Skip to main navigation Skip to main content

Social development

“An advanced, environmentally sound and economically viable waste management sector depends fundamentally on robust financing – ideally via a comprehensive, full-coverage system of charges. On the other hand, such a sector also generates revenues from a broad array of marketable secondary resources such as metals, glass, paper/cardboard and plastics. Furthermore, it persistently reduces the – often neglected – total macro-economic costs by avoiding health costs and the costs of cleaning up environmental damage.”
(Ralf Menzel, German Federal Environment Agency)

Environmental awareness

The development of an advanced waste management sector is a process that requires the efforts of an entire generation. Although society can be encouraged to move towards an advanced waste management system through primary and secondary legislation, this route is only sustainable, and politically acceptable in the long term, if society at large is persuaded of the new aims and takes them on board. For this to happen, information and education is needed, forinstance via well-designed public relations; environmental education, if possible in nursery and primary schools; campaigns aimed at adults; activities; open days, and so on. The more sections of society that are actively involved in building an advanced waste management sector, the more quickly understanding of the task will grow.

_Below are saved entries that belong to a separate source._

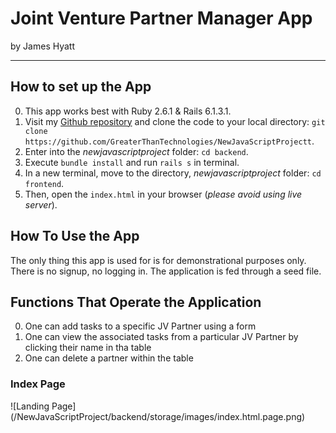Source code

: # Joint Venture Partner Manager App
by James Hyatt
**********
## How to set up the App
0. This app works best with Ruby 2.6.1 & Rails 6.1.3.1.
1. Visit my [Github repository](https://github.com/GreaterThanTechnologies/NewJavaScriptProject) 
and clone the code to your local directory:
 `git clone https://github.com/GreaterThanTechnologies/NewJavaScriptProjectt`.
2. Enter into the *newjavascriptproject* folder: `cd backend`.
3. Execute `bundle install` and run `rails s` in terminal.
4. In a new terminal, move to the directory, *newjavascriptproject* folder: `cd frontend`.
5. Then, open the `index.html` in your browser (*please avoid using live server*).
## How To Use the App
The only thing this app is used for is for demonstrational purposes only. There is no signup, no 
logging in. The application is fed through a seed file. 
## Functions That Operate the Application
0. One can add tasks to a specific JV Partner using a form
1. One can view the associated tasks from a particular JV Partner by clicking
their name in tha table
2. One can delete a partner within the table
### Index Page
![Landing Page] (/NewJavaScriptProject/backend/storage/images/index.html.page.png)


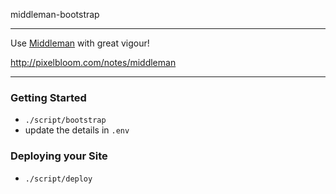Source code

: middleman-bootstrap

*****

Use [Middleman](http://middlemanapp.com/) with great vigour!

http://pixelbloom.com/notes/middleman

*****

### Getting Started

- `./script/bootstrap`
- update the details in `.env`

### Deploying your Site

- `./script/deploy`
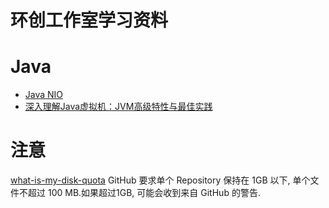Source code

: # 环创工作室学习资料

# Java
- [Java NIO](https://github.com/CyC2018/CS-Notes/blob/master/docs/notes/剑指%20offer%20题解.md)
- [深入理解Java虚拟机：JVM高级特性与最佳实践](https://github.com/CyC2018/CS-Notes/blob/master/docs/notes/Leetcode%20题解.md)

# 注意
[what-is-my-disk-quota](https://help.github.com/articles/what-is-my-disk-quota/)
GitHub 要求单个 Repository 保持在 1GB 以下, 单个文件不超过 100 MB.如果超过1GB, 可能会收到来自 GitHub 的警告.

Informal sector involvement

The informal sector carries out rudimentary forms of recycling and waste use without developing an advanced waste management system. These people recover usable items of waste to support themselves. That is why they have a key role in the development of collection structures and marketing channels.

Society and administrative bodies can benefit considerably from their experience. This knowledge should be put to use in the social process towards a green economy.

Building education and training capacity

An advanced waste management sector can only succeed in the long term if it has a skilled workforce. This workforce is increasingly trained in-country. At the same time more scientific training and research is carried out within the country, so that the sector becomes more self-reliant as it grows. The capacity for this must be created at national, regional and local levels.